▸ **PROBLEM**: From the entries that follow, copy every line with the word "Manages".

▸ **DATA EXCERPTS**:
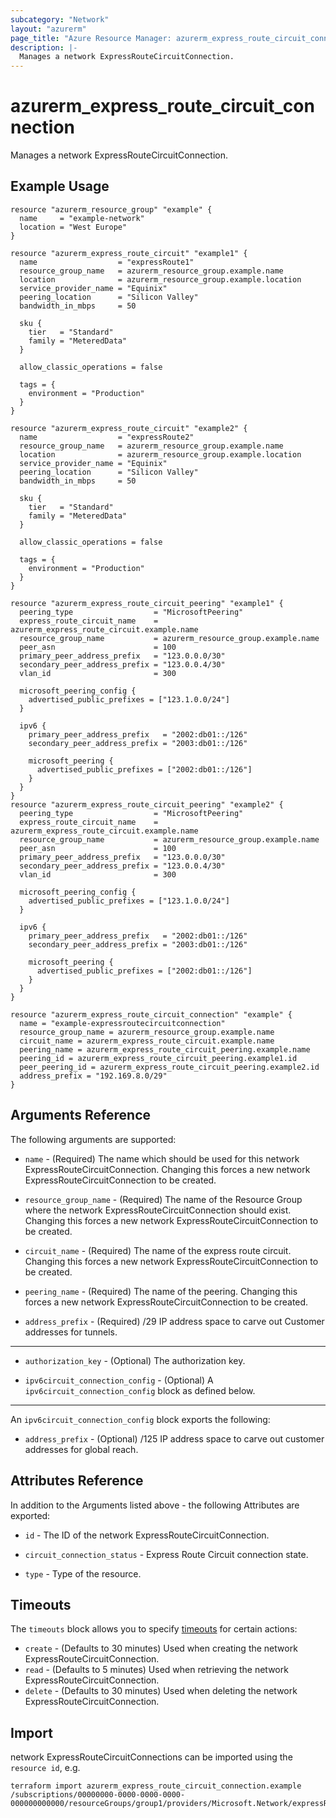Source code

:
 ```yaml
---
subcategory: "Network"
layout: "azurerm"
page_title: "Azure Resource Manager: azurerm_express_route_circuit_connection"
description: |-
  Manages a network ExpressRouteCircuitConnection.
---
```


# azurerm_express_route_circuit_connection

Manages a network ExpressRouteCircuitConnection.

## Example Usage

```hcl
resource "azurerm_resource_group" "example" {
  name     = "example-network"
  location = "West Europe"
}

resource "azurerm_express_route_circuit" "example1" {
  name                  = "expressRoute1"
  resource_group_name   = azurerm_resource_group.example.name
  location              = azurerm_resource_group.example.location
  service_provider_name = "Equinix"
  peering_location      = "Silicon Valley"
  bandwidth_in_mbps     = 50

  sku {
    tier   = "Standard"
    family = "MeteredData"
  }

  allow_classic_operations = false

  tags = {
    environment = "Production"
  }
}

resource "azurerm_express_route_circuit" "example2" {
  name                  = "expressRoute2"
  resource_group_name   = azurerm_resource_group.example.name
  location              = azurerm_resource_group.example.location
  service_provider_name = "Equinix"
  peering_location      = "Silicon Valley"
  bandwidth_in_mbps     = 50

  sku {
    tier   = "Standard"
    family = "MeteredData"
  }

  allow_classic_operations = false

  tags = {
    environment = "Production"
  }
}

resource "azurerm_express_route_circuit_peering" "example1" {
  peering_type                  = "MicrosoftPeering"
  express_route_circuit_name    = azurerm_express_route_circuit.example.name
  resource_group_name           = azurerm_resource_group.example.name
  peer_asn                      = 100
  primary_peer_address_prefix   = "123.0.0.0/30"
  secondary_peer_address_prefix = "123.0.0.4/30"
  vlan_id                       = 300

  microsoft_peering_config {
    advertised_public_prefixes = ["123.1.0.0/24"]
  }

  ipv6 {
    primary_peer_address_prefix   = "2002:db01::/126"
    secondary_peer_address_prefix = "2003:db01::/126"

    microsoft_peering {
      advertised_public_prefixes = ["2002:db01::/126"]
    }
  }
}
resource "azurerm_express_route_circuit_peering" "example2" {
  peering_type                  = "MicrosoftPeering"
  express_route_circuit_name    = azurerm_express_route_circuit.example.name
  resource_group_name           = azurerm_resource_group.example.name
  peer_asn                      = 100
  primary_peer_address_prefix   = "123.0.0.0/30"
  secondary_peer_address_prefix = "123.0.0.4/30"
  vlan_id                       = 300

  microsoft_peering_config {
    advertised_public_prefixes = ["123.1.0.0/24"]
  }

  ipv6 {
    primary_peer_address_prefix   = "2002:db01::/126"
    secondary_peer_address_prefix = "2003:db01::/126"

    microsoft_peering {
      advertised_public_prefixes = ["2002:db01::/126"]
    }
  }
}

resource "azurerm_express_route_circuit_connection" "example" {
  name = "example-expressroutecircuitconnection"
  resource_group_name = azurerm_resource_group.example.name
  circuit_name = azurerm_express_route_circuit.example.name
  peering_name = azurerm_express_route_circuit_peering.example.name
  peering_id = azurerm_express_route_circuit_peering.example1.id
  peer_peering_id = azurerm_express_route_circuit_peering.example2.id
  address_prefix = "192.169.8.0/29"
}
```

## Arguments Reference

The following arguments are supported:

* `name` - (Required) The name which should be used for this network ExpressRouteCircuitConnection. Changing this forces a new network ExpressRouteCircuitConnection to be created.

* `resource_group_name` - (Required) The name of the Resource Group where the network ExpressRouteCircuitConnection should exist. Changing this forces a new network ExpressRouteCircuitConnection to be created.

* `circuit_name` - (Required) The name of the express route circuit. Changing this forces a new network ExpressRouteCircuitConnection to be created.

* `peering_name` - (Required) The name of the peering. Changing this forces a new network ExpressRouteCircuitConnection to be created.

* `address_prefix` - (Required) /29 IP address space to carve out Customer addresses for tunnels.

---

* `authorization_key` - (Optional) The authorization key.

* `ipv6circuit_connection_config` - (Optional) A `ipv6circuit_connection_config` block as defined below.

---

An `ipv6circuit_connection_config` block exports the following:

* `address_prefix` - (Optional) /125 IP address space to carve out customer addresses for global reach.

## Attributes Reference

In addition to the Arguments listed above - the following Attributes are exported:

* `id` - The ID of the network ExpressRouteCircuitConnection.

* `circuit_connection_status` - Express Route Circuit connection state.

* `type` - Type of the resource.

## Timeouts

The `timeouts` block allows you to specify [timeouts](https://www.terraform.io/docs/configuration/resources.html#timeouts) for certain actions:

* `create` - (Defaults to 30 minutes) Used when creating the network ExpressRouteCircuitConnection.
* `read` - (Defaults to 5 minutes) Used when retrieving the network ExpressRouteCircuitConnection.
* `delete` - (Defaults to 30 minutes) Used when deleting the network ExpressRouteCircuitConnection.

## Import

network ExpressRouteCircuitConnections can be imported using the `resource id`, e.g.

```shell
terraform import azurerm_express_route_circuit_connection.example /subscriptions/00000000-0000-0000-0000-000000000000/resourceGroups/group1/providers/Microsoft.Network/expressRouteCircuits/circuit1/peerings/peering1/connections/connection1
```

▸ **EXPECTED ANSWER**:
  Manages a network ExpressRouteCircuitConnection.
Manages a network ExpressRouteCircuitConnection.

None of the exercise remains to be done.